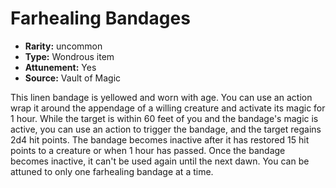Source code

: 
# Farhealing Bandages

* **Rarity:** uncommon
* **Type:** Wondrous item
* **Attunement:** Yes
* **Source:** Vault of Magic


This linen bandage is yellowed and worn with age. You can use an action wrap it around the appendage of a willing creature and activate its magic for 1 hour. While the target is within 60 feet of you and the bandage's magic is active, you can use an action to trigger the bandage, and the target regains 2d4 hit points. The bandage becomes inactive after it has restored 15 hit points to a creature or when 1 hour has passed. Once the bandage becomes inactive, it can't be used again until the next dawn. You can be attuned to only one farhealing bandage at a time.
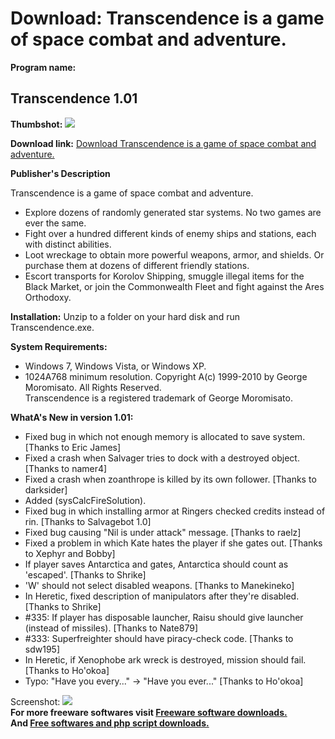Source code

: # Download: Transcendence is a game of space combat and adventure.

**Program name:**

## Transcendence 1.01

  
**Thumbshot:** ![](http://www.freewarefiles.com/screenshot/transcendence1_md.jpg)   
  
**Download link:** [Download Transcendence is a game of space combat and adventure.](http://freesoftwares.boysofts.com/Transcendence_program_57035.html)  
  


**Publisher's Description**  
  


Transcendence is a game of space combat and adventure. 

  * Explore dozens of randomly generated star systems. No two games are ever the same. 
  * Fight over a hundred different kinds of enemy ships and stations, each with distinct abilities. 
  * Loot wreckage to obtain more powerful weapons, armor, and shields. Or purchase them at dozens of different friendly stations. 
  * Escort transports for Korolov Shipping, smuggle illegal items for the Black Market, or join the Commonwealth Fleet and fight against the Ares Orthodoxy. 

**Installation:** Unzip to a folder on your hard disk and run Transcendence.exe.

**System Requirements:**

  * Windows 7, Windows Vista, or Windows XP. 
  * 1024A768 minimum resolution. 
Copyright A(c) 1999-2010 by George Moromisato. All Rights Reserved.  
Transcendence is a registered trademark of George Moromisato. 

**WhatA's New in version 1.01:**

  * Fixed bug in which not enough memory is allocated to save system. [Thanks to Eric James] 
  * Fixed a crash when Salvager tries to dock with a destroyed object. [Thanks to namer4] 
  * Fixed a crash when zoanthrope is killed by its own follower. [Thanks to darksider] 
  * Added (sysCalcFireSolution). 
  * Fixed bug in which installing armor at Ringers checked credits instead of rin. [Thanks to Salvagebot 1.0] 
  * Fixed bug causing "Nil is under attack" message. [Thanks to raelz] 
  * Fixed a problem in which Kate hates the player if she gates out. [Thanks to Xephyr and Bobby] 
  * If player saves Antarctica and gates, Antarctica should count as 'escaped'. [Thanks to Shrike] 
  * 'W' should not select disabled weapons. [Thanks to Manekineko] 
  * In Heretic, fixed description of manipulators after they're disabled. [Thanks to Shrike] 
  * #335: If player has disposable launcher, Raisu should give launcher (instead of missiles). [Thanks to Nate879] 
  * #333: Superfreighter should have piracy-check code. [Thanks to sdw195] 
  * In Heretic, if Xenophobe ark wreck is destroyed, mission should fail. [Thanks to Ho'okoa] 
  * Typo: "Have you every..." -> "Have you ever..." [Thanks to Ho'okoa] 

  
  
Screenshot: ![](http://www.freewarefiles.com/screenshot/transcendence1.jpg)   
**For more freeware softwares visit [Freeware software downloads.](http://freesoftwares.boysofts.com/)**   
**And [Free softwares and php script downloads.](http://www.boysofts.com/)**
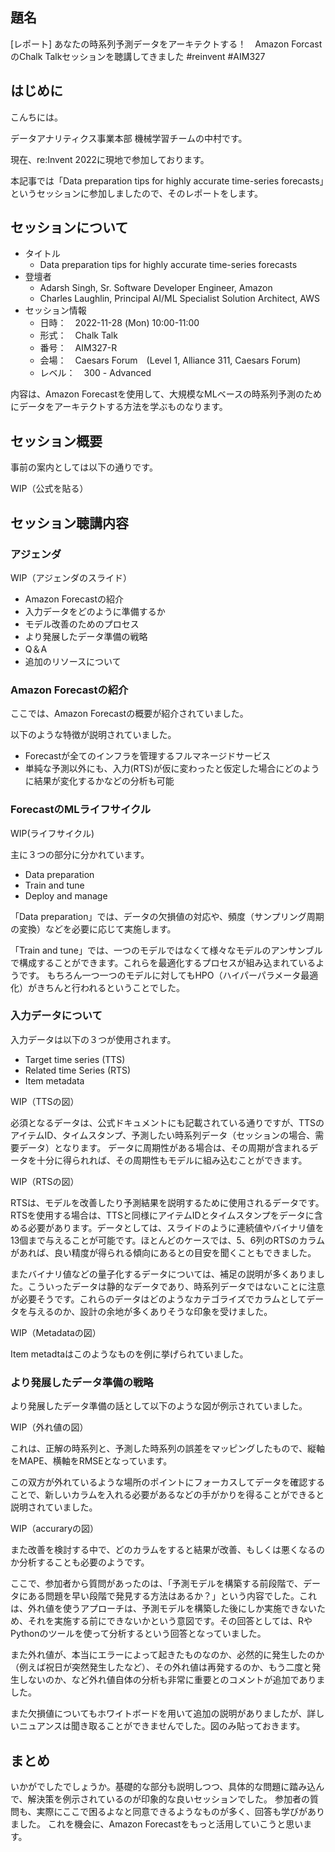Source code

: 
## 題名

[レポート] あなたの時系列予測データをアーキテクトする！　Amazon ForcastのChalk Talkセッションを聴講してきました #reinvent #AIM327

## はじめに

こんちには。

データアナリティクス事業本部 機械学習チームの中村です。

現在、re:Invent 2022に現地で参加しております。

本記事では「Data preparation tips for highly accurate time-series forecasts」というセッションに参加しましたので、そのレポートをします。

## セッションについて

- タイトル
  - Data preparation tips for highly accurate time-series forecasts
- 登壇者
  - Adarsh Singh, Sr. Software Developer Engineer, Amazon
  - Charles Laughlin, Principal AI/ML Specialist Solution Architect, AWS
- セッション情報
  - 日時：　2022-11-28 (Mon) 10:00-11:00
  - 形式：　Chalk Talk
  - 番号：　AIM327-R
  - 会場：　Caesars Forum　(Level 1, Alliance 311, Caesars Forum)
  - レベル：　300 - Advanced

内容は、Amazon Forecastを使用して、大規模なMLベースの時系列予測のためにデータをアーキテクトする方法を学ぶものなります。

## セッション概要

事前の案内としては以下の通りです。

WIP（公式を貼る）

## セッション聴講内容

### アジェンダ

WIP（アジェンダのスライド）

- Amazon Forecastの紹介
- 入力データをどのように準備するか
- モデル改善のためのプロセス
- より発展したデータ準備の戦略
- Q＆A
- 追加のリソースについて

### Amazon Forecastの紹介

ここでは、Amazon Forecastの概要が紹介されていました。

以下のような特徴が説明されていました。

- Forecastが全てのインフラを管理するフルマネージドサービス
- 単純な予測以外にも、入力(RTS)が仮に変わったと仮定した場合にどのように結果が変化するかなどの分析も可能

### ForecastのMLライフサイクル

WIP(ライフサイクル)

主に３つの部分に分かれています。

- Data preparation
- Train and tune
- Deploy and manage

「Data preparation」では、データの欠損値の対応や、頻度（サンプリング周期の変換）などを必要に応じて実施します。

「Train and tune」では、一つのモデルではなくて様々なモデルのアンサンブルで構成することができます。これらを最適化するプロセスが組み込まれているようです。
もちろん一つ一つのモデルに対してもHPO（ハイパーパラメータ最適化）がきちんと行われるということでした。

### 入力データについて

入力データは以下の３つが使用されます。

- Target time series (TTS)
- Related time Series (RTS)
- Item metadata

WIP（TTSの図）

必須となるデータは、公式ドキュメントにも記載されている通りですが、TTSのアイテムID、タイムスタンプ、予測したい時系列データ（セッションの場合、需要データ）となります。
データに周期性がある場合は、その周期が含まれるデータを十分に得られれば、その周期性もモデルに組み込むことができます。

WIP（RTSの図）

RTSは、モデルを改善したり予測結果を説明するために使用されるデータです。
RTSを使用する場合は、TTSと同様にアイテムIDとタイムスタンプをデータに含める必要があります。データとしては、スライドのように連続値やバイナリ値を13個まで与えることが可能です。ほとんどのケースでは、5、6列のRTSのカラムがあれば、良い精度が得られる傾向にあるとの目安を聞くこともできました。

またバイナリ値などの量子化するデータについては、補足の説明が多くありました。こういったデータは静的なデータであり、時系列データではないことに注意が必要そうです。これらのデータはどのようなカテゴライズでカラムとしてデータを与えるのか、設計の余地が多くありそうな印象を受けました。

WIP（Metadataの図）

Item metadtaはこのようなものを例に挙げられていました。

### より発展したデータ準備の戦略

より発展したデータ準備の話として以下のような図が例示されていました。

WIP（外れ値の図）

これは、正解の時系列と、予測した時系列の誤差をマッピングしたもので、縦軸をMAPE、横軸をRMSEとなっています。

この双方が外れているような場所のポイントにフォーカスしてデータを確認することで、新しいカラムを入れる必要があるなどの手がかりを得ることができると説明されていました。

WIP（accuraryの図）

また改善を検討する中で、どのカラムをすると結果が改善、もしくは悪くなるのか分析することも必要のようです。

ここで、参加者から質問があったのは、「予測モデルを構築する前段階で、データにある問題を早い段階で発見する方法はあるか？」という内容でした。これは、外れ値を使うアプローチは、予測モデルを構築した後にしか実施できないため、それを実施する前にできないかという意図です。その回答としては、RやPythonのツールを使って分析するという回答となっていました。

また外れ値が、本当にエラーによって起きたものなのか、必然的に発生したのか（例えば祝日が突然発生したなど）、その外れ値は再発するのか、もう二度と発生しないのか、など外れ値自体の分析も非常に重要とのコメントが追加でありました。

また欠損値についてもホワイトボードを用いて追加の説明がありましたが、詳しいニュアンスは聞き取ることができませんでした。図のみ貼っておきます。

## まとめ

いかがでしたでしょうか。基礎的な部分も説明しつつ、具体的な問題に踏み込んで、解決策を例示されているのが印象的な良いセッションでした。
参加者の質問も、実際にここで困るよなと同意できるようなものが多く、回答も学びがありました。
これを機会に、Amazon Forecastをもっと活用していこうと思います。
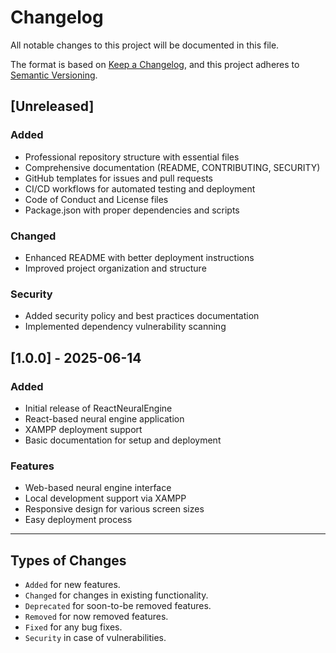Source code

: # Changelog

All notable changes to this project will be documented in this file.

The format is based on [Keep a Changelog](https://keepachangelog.com/en/1.0.0/),
and this project adheres to [Semantic Versioning](https://semver.org/spec/v2.0.0.html).

## [Unreleased]

### Added
- Professional repository structure with essential files
- Comprehensive documentation (README, CONTRIBUTING, SECURITY)
- GitHub templates for issues and pull requests
- CI/CD workflows for automated testing and deployment
- Code of Conduct and License files
- Package.json with proper dependencies and scripts

### Changed
- Enhanced README with better deployment instructions
- Improved project organization and structure

### Security
- Added security policy and best practices documentation
- Implemented dependency vulnerability scanning

## [1.0.0] - 2025-06-14

### Added
- Initial release of ReactNeuralEngine
- React-based neural engine application
- XAMPP deployment support
- Basic documentation for setup and deployment

### Features
- Web-based neural engine interface
- Local development support via XAMPP
- Responsive design for various screen sizes
- Easy deployment process

---

## Types of Changes

- `Added` for new features.
- `Changed` for changes in existing functionality.
- `Deprecated` for soon-to-be removed features.
- `Removed` for now removed features.
- `Fixed` for any bug fixes.
- `Security` in case of vulnerabilities.

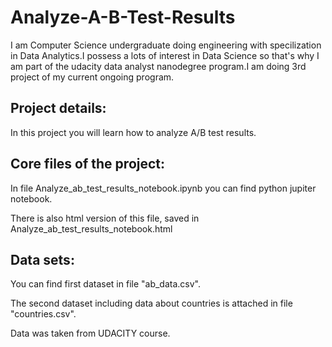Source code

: # Analyze-A-B-Test-Results
I am Computer Science undergraduate doing engineering with specilization in Data Analytics.I possess a lots of interest in Data Science so that's why I am part of the udacity data analyst nanodegree program.I am doing 3rd project of my current ongoing program.

## Project details:
In this project you will learn how to analyze A/B test results.

## Core files of the project:
In file Analyze_ab_test_results_notebook.ipynb you can find python jupiter notebook.

There is also html version of this file, saved in Analyze_ab_test_results_notebook.html

## Data sets:
You can find first dataset in file "ab_data.csv".

The second dataset including data about countries is attached in file "countries.csv".

Data was taken from UDACITY course.

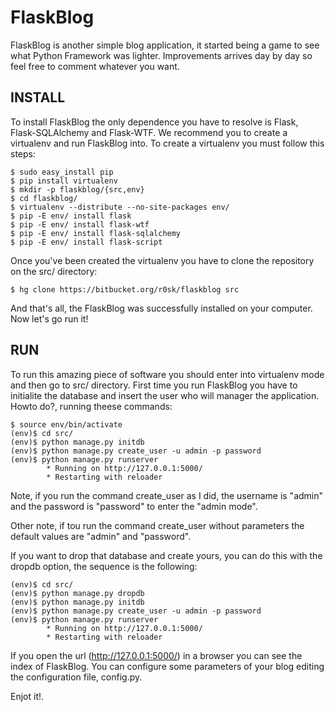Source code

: FlaskBlog
=========


FlaskBlog is another simple blog application, it started being a game to see what Python Framework was lighter. Improvements arrives day by day so feel free to comment whatever you want.


INSTALL
-------

To install FlaskBlog the only dependence you have to resolve is Flask,
Flask-SQLAlchemy and Flask-WTF. We recommend you to create a virtualenv
and run FlaskBlog into. To create a virtualenv you must follow this steps:


	$ sudo easy_install pip
	$ pip install virtualenv
	$ mkdir -p flaskblog/{src,env}
	$ cd flaskblog/
	$ virtualenv --distribute --no-site-packages env/
	$ pip -E env/ install flask
	$ pip -E env/ install flask-wtf
	$ pip -E env/ install flask-sqlalchemy
	$ pip -E env/ install flask-script

Once you've been created the virtualenv you have to clone the
repository on the src/ directory:

	$ hg clone https://bitbucket.org/r0sk/flaskblog src

And that's all, the FlaskBlog was successfully installed on your
computer. Now let's go run it!

RUN
---

To run this amazing piece of software you should enter into virtualenv
mode and then go to src/ directory. First time you run FlaskBlog you
have to initialite the database and insert the user who will manager
the application. Howto do?, running theese commands:

	$ source env/bin/activate
	(env)$ cd src/
	(env)$ python manage.py initdb
	(env)$ python manage.py create_user -u admin -p password
	(env)$ python manage.py runserver
            * Running on http://127.0.0.1:5000/
            * Restarting with reloader

Note, if you run the command create_user as I did, the username is
"admin" and the password is "password" to enter the "admin mode".

Other note, if tou run the command create_user without parameters the
default values are "admin" and "password".

If you want to drop that database and create yours, you can do this
with the dropdb option, the sequence is the following:

    (env)$ cd src/
	(env)$ python manage.py dropdb
	(env)$ python manage.py initdb
	(env)$ python manage.py create_user -u admin -p password
	(env)$ python manage.py runserver
            * Running on http://127.0.0.1:5000/
            * Restarting with reloader

If you open the url (http://127.0.0.1:5000/) in a browser you can see
the index of FlaskBlog. You can configure some parameters of your blog
editing the configuration file, config.py.

Enjot it!.
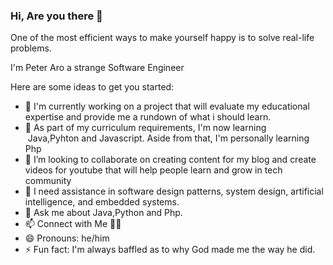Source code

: ### Hi, Are you there 👋

One of the most efficient ways to make yourself happy is to solve real-life problems.


I'm Peter Aro a strange Software Engineer

Here are some ideas to get you started:

- 🔭 I'm currently  working on a project that will evaluate my educational expertise and provide me a rundown of what i should learn.
- 🌱 As part of my curriculum requirements, I'm now learning  Java,Pyhton and Javascript. Aside from that, I'm personally learning Php
- 👯 I’m looking to collaborate on  creating content for my blog and create videos for youtube  that will help people learn and grow in tech community
- 🤔 I need assistance in software design patterns, system design, artificial intelligence, and embedded systems.
- 💬 Ask me about Java,Python and Php.
- 📫 Connect with Me 🤝🏻
- 😄 Pronouns: he/him 
- ⚡ Fun fact: I'm always baffled as to why God made me the way he did.
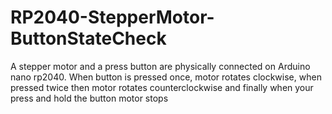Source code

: # RP2040-StepperMotor-ButtonStateCheck
A stepper motor and a press button are physically connected on Arduino nano rp2040. When button is pressed once, motor rotates clockwise, when pressed twice then motor rotates counterclockwise and finally when your press and hold the button motor stops
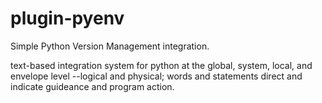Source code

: # plugin-pyenv
Simple Python Version Management integration.

text-based integration system for python at the global, system, local, and envelope level --logical and physical;
words and statements direct and indicate guideance and program action.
────
**Your instructions**: Write down exactly the span of lines above from the one containing "WIP（Metadataの図）" to the one containing "また改善を検討する中で、どの", both ends included.

**Finished task**:
WIP（Metadataの図）

Item metadtaはこのようなものを例に挙げられていました。

### より発展したデータ準備の戦略

より発展したデータ準備の話として以下のような図が例示されていました。

WIP（外れ値の図）

これは、正解の時系列と、予測した時系列の誤差をマッピングしたもので、縦軸をMAPE、横軸をRMSEとなっています。

この双方が外れているような場所のポイントにフォーカスしてデータを確認することで、新しいカラムを入れる必要があるなどの手がかりを得ることができると説明されていました。

WIP（accuraryの図）

また改善を検討する中で、どのカラムをすると結果が改善、もしくは悪くなるのか分析することも必要のようです。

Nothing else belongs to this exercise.